Record extracts:
◆ ◆ ◆

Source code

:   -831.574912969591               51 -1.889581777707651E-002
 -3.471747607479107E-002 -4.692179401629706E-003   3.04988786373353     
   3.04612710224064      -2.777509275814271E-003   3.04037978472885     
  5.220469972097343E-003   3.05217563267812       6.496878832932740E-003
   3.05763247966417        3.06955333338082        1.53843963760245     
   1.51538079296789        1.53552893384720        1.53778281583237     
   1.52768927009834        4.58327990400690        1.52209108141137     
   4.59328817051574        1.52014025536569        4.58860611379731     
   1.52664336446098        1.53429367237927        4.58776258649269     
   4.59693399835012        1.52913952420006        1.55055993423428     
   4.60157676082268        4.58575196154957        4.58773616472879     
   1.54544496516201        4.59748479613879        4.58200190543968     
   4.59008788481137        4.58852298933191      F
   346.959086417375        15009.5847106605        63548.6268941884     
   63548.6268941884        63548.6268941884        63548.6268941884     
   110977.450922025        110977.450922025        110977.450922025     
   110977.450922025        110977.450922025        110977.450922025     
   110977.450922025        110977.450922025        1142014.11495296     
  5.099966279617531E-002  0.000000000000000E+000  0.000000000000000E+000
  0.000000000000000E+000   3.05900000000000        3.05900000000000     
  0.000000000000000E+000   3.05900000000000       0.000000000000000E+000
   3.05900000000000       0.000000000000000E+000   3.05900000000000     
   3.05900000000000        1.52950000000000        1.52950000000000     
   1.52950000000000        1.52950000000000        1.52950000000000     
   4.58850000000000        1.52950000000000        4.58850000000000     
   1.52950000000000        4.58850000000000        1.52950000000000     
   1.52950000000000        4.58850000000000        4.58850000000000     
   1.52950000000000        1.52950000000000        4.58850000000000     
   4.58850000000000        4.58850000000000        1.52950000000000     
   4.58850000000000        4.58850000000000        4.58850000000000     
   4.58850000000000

◆ ◆ ◆

Exercise:
Repeat the data above, word for word.

Answer to this task:
Source code

:   -831.574912969591               51 -1.889581777707651E-002
 -3.471747607479107E-002 -4.692179401629706E-003   3.04988786373353     
   3.04612710224064      -2.777509275814271E-003   3.04037978472885     
  5.220469972097343E-003   3.05217563267812       6.496878832932740E-003
   3.05763247966417        3.06955333338082        1.53843963760245     
   1.51538079296789        1.53552893384720        1.53778281583237     
   1.52768927009834        4.58327990400690        1.52209108141137     
   4.59328817051574        1.52014025536569        4.58860611379731     
   1.52664336446098        1.53429367237927        4.58776258649269     
   4.59693399835012        1.52913952420006        1.55055993423428     
   4.60157676082268        4.58575196154957        4.58773616472879     
   1.54544496516201        4.59748479613879        4.58200190543968     
   4.59008788481137        4.58852298933191      F
   346.959086417375        15009.5847106605        63548.6268941884     
   63548.6268941884        63548.6268941884        63548.6268941884     
   110977.450922025        110977.450922025        110977.450922025     
   110977.450922025        110977.450922025        110977.450922025     
   110977.450922025        110977.450922025        1142014.11495296     
  5.099966279617531E-002  0.000000000000000E+000  0.000000000000000E+000
  0.000000000000000E+000   3.05900000000000        3.05900000000000     
  0.000000000000000E+000   3.05900000000000       0.000000000000000E+000
   3.05900000000000       0.000000000000000E+000   3.05900000000000     
   3.05900000000000        1.52950000000000        1.52950000000000     
   1.52950000000000        1.52950000000000        1.52950000000000     
   4.58850000000000        1.52950000000000        4.58850000000000     
   1.52950000000000        4.58850000000000        1.52950000000000     
   1.52950000000000        4.58850000000000        4.58850000000000     
   1.52950000000000        1.52950000000000        4.58850000000000     
   4.58850000000000        4.58850000000000        1.52950000000000     
   4.58850000000000        4.58850000000000        4.58850000000000     
   4.58850000000000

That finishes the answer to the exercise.